• _What the task asks_: The response must consist of the lines below from the one with "NonRoot | Supported |" through the one with "- Expériences =>", exactly as they appear and with both ends kept.

Dataset entries:
....

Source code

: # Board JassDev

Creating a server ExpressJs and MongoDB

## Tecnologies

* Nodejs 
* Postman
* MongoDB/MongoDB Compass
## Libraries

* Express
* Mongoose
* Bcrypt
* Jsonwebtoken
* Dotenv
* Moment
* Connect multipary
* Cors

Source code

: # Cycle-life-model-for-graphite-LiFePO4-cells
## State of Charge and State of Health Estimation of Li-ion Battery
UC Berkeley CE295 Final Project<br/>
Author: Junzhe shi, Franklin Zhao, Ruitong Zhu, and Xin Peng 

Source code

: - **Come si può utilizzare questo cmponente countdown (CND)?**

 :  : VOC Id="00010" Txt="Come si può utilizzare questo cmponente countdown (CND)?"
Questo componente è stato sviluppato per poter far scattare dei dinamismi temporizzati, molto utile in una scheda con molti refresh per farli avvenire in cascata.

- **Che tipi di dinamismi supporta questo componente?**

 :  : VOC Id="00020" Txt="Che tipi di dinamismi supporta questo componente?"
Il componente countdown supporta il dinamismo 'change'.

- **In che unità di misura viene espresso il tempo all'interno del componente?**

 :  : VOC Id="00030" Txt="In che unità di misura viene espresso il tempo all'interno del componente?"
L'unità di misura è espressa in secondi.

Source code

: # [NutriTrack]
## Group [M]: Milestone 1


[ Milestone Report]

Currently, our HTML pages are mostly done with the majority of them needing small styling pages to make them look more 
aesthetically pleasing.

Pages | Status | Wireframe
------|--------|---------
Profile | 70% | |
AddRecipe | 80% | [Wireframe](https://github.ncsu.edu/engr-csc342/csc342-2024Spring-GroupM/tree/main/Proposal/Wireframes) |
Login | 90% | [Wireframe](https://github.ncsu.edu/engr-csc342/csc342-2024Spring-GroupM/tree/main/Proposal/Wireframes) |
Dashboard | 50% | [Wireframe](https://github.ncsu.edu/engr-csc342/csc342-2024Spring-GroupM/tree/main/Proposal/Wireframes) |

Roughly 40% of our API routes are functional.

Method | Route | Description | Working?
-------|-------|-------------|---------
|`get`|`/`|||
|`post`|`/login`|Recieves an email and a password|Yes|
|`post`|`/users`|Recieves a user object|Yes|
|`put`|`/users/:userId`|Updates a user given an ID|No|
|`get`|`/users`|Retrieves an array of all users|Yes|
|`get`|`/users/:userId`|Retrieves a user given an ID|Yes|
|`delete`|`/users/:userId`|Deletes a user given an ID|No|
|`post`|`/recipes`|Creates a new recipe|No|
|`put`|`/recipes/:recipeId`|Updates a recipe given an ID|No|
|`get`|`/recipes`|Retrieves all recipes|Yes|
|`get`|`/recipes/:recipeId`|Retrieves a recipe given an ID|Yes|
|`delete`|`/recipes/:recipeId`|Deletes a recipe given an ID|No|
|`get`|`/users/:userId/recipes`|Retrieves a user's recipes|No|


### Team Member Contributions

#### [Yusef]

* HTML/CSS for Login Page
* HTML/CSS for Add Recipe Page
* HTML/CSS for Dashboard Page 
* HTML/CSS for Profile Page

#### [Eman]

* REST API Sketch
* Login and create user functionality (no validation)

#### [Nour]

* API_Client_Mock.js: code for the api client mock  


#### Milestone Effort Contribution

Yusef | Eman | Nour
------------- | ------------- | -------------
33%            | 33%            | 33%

....

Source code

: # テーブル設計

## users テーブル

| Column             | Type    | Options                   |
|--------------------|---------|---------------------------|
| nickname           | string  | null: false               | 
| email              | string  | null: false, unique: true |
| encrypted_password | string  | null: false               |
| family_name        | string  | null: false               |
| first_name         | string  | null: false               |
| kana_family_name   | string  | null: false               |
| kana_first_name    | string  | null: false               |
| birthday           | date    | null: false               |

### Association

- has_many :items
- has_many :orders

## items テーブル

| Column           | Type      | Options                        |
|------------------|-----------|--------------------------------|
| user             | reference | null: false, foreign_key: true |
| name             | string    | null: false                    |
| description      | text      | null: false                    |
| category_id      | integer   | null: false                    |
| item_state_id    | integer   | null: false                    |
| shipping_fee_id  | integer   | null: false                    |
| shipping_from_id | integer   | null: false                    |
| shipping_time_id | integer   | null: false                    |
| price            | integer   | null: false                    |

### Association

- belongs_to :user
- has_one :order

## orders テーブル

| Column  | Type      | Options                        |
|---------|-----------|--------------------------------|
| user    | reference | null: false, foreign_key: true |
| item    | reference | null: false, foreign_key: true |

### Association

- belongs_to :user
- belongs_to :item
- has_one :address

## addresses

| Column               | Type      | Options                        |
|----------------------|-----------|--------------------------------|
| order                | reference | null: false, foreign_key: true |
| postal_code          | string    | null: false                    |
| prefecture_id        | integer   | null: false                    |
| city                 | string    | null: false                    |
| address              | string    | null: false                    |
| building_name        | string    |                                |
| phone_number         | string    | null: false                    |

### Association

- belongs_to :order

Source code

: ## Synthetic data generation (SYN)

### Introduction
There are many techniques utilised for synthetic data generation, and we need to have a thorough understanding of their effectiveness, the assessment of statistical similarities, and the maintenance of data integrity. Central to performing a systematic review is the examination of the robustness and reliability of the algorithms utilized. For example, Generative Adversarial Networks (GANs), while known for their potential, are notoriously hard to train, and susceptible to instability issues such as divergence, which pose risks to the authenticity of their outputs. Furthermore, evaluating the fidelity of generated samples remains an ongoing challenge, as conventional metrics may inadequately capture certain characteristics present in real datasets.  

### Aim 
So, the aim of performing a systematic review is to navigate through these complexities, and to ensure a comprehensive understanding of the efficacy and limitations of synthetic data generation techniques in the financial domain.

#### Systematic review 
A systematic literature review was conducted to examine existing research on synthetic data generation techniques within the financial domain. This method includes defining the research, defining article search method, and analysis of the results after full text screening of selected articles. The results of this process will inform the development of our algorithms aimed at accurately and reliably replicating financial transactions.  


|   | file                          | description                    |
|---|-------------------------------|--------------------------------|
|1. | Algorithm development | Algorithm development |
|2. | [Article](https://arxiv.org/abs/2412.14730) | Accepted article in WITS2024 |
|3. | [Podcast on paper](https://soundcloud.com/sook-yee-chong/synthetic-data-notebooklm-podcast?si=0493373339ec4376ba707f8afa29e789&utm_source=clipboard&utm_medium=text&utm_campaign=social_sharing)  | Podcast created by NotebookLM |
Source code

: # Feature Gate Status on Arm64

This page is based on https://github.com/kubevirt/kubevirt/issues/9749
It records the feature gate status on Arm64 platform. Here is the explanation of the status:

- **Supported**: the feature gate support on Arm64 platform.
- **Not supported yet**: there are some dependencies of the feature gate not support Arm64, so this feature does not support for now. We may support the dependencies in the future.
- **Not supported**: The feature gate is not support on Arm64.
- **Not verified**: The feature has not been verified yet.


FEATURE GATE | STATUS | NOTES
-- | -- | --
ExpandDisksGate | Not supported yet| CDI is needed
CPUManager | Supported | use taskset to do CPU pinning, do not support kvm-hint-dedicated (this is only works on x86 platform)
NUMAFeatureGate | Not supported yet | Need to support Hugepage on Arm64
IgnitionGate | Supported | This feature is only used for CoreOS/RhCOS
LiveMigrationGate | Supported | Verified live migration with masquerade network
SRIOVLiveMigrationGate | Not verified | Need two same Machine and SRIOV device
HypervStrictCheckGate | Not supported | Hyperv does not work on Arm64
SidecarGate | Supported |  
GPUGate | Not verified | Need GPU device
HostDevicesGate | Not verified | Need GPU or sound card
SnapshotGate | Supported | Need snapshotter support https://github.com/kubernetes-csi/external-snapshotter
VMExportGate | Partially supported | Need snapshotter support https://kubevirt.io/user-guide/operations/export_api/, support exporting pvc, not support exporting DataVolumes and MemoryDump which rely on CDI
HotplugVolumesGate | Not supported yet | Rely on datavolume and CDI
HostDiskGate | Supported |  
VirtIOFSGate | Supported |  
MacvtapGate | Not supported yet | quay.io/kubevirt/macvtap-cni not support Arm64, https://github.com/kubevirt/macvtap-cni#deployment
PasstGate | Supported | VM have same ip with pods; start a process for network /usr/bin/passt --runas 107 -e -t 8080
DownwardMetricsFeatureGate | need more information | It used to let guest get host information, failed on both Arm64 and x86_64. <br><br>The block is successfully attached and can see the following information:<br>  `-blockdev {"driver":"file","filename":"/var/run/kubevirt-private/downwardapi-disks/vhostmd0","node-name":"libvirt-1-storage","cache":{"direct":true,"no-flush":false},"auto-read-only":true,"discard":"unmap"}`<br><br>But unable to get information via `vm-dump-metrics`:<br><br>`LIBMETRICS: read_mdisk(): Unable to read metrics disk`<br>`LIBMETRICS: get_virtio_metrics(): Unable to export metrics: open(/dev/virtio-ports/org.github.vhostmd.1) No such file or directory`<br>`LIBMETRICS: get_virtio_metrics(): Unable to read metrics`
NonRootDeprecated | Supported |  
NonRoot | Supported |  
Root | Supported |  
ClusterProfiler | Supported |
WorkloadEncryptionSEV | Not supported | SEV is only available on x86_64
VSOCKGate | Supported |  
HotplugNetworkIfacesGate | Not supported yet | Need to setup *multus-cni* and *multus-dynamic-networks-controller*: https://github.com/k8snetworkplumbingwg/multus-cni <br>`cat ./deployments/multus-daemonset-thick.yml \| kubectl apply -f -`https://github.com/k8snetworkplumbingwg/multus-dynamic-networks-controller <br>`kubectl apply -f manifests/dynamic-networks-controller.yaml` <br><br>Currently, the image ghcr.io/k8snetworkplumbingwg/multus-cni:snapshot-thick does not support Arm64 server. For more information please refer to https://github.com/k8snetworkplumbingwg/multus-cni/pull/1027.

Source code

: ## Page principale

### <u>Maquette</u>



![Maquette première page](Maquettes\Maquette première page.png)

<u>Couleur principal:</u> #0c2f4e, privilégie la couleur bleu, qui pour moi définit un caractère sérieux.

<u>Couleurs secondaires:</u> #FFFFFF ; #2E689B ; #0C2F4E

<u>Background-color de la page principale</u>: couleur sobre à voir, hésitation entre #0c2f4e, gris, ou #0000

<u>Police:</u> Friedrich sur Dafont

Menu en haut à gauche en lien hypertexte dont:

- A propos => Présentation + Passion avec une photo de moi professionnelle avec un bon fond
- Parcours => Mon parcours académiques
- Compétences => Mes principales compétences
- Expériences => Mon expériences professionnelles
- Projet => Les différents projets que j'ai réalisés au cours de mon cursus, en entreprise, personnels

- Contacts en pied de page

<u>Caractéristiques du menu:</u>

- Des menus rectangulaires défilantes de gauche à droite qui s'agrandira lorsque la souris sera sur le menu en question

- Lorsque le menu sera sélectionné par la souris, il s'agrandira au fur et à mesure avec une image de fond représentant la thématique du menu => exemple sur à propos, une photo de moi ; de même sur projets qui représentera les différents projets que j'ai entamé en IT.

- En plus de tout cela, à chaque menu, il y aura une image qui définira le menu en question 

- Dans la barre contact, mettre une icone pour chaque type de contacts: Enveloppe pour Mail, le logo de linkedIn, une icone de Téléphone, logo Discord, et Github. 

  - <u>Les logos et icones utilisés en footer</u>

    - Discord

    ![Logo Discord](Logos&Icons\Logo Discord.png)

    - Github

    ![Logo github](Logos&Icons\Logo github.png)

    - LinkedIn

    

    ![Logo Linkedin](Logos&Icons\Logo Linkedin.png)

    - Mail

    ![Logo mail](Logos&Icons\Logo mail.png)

....

• _Solution_:
NonRoot | Supported |  
Root | Supported |  
ClusterProfiler | Supported |
WorkloadEncryptionSEV | Not supported | SEV is only available on x86_64
VSOCKGate | Supported |  
HotplugNetworkIfacesGate | Not supported yet | Need to setup *multus-cni* and *multus-dynamic-networks-controller*: https://github.com/k8snetworkplumbingwg/multus-cni <br>`cat ./deployments/multus-daemonset-thick.yml \| kubectl apply -f -`https://github.com/k8snetworkplumbingwg/multus-dynamic-networks-controller <br>`kubectl apply -f manifests/dynamic-networks-controller.yaml` <br><br>Currently, the image ghcr.io/k8snetworkplumbingwg/multus-cni:snapshot-thick does not support Arm64 server. For more information please refer to https://github.com/k8snetworkplumbingwg/multus-cni/pull/1027.

Source code

: ## Page principale

### <u>Maquette</u>



![Maquette première page](Maquettes\Maquette première page.png)

<u>Couleur principal:</u> #0c2f4e, privilégie la couleur bleu, qui pour moi définit un caractère sérieux.

<u>Couleurs secondaires:</u> #FFFFFF ; #2E689B ; #0C2F4E

<u>Background-color de la page principale</u>: couleur sobre à voir, hésitation entre #0c2f4e, gris, ou #0000

<u>Police:</u> Friedrich sur Dafont

Menu en haut à gauche en lien hypertexte dont:

- A propos => Présentation + Passion avec une photo de moi professionnelle avec un bon fond
- Parcours => Mon parcours académiques
- Compétences => Mes principales compétences
- Expériences => Mon expériences professionnelles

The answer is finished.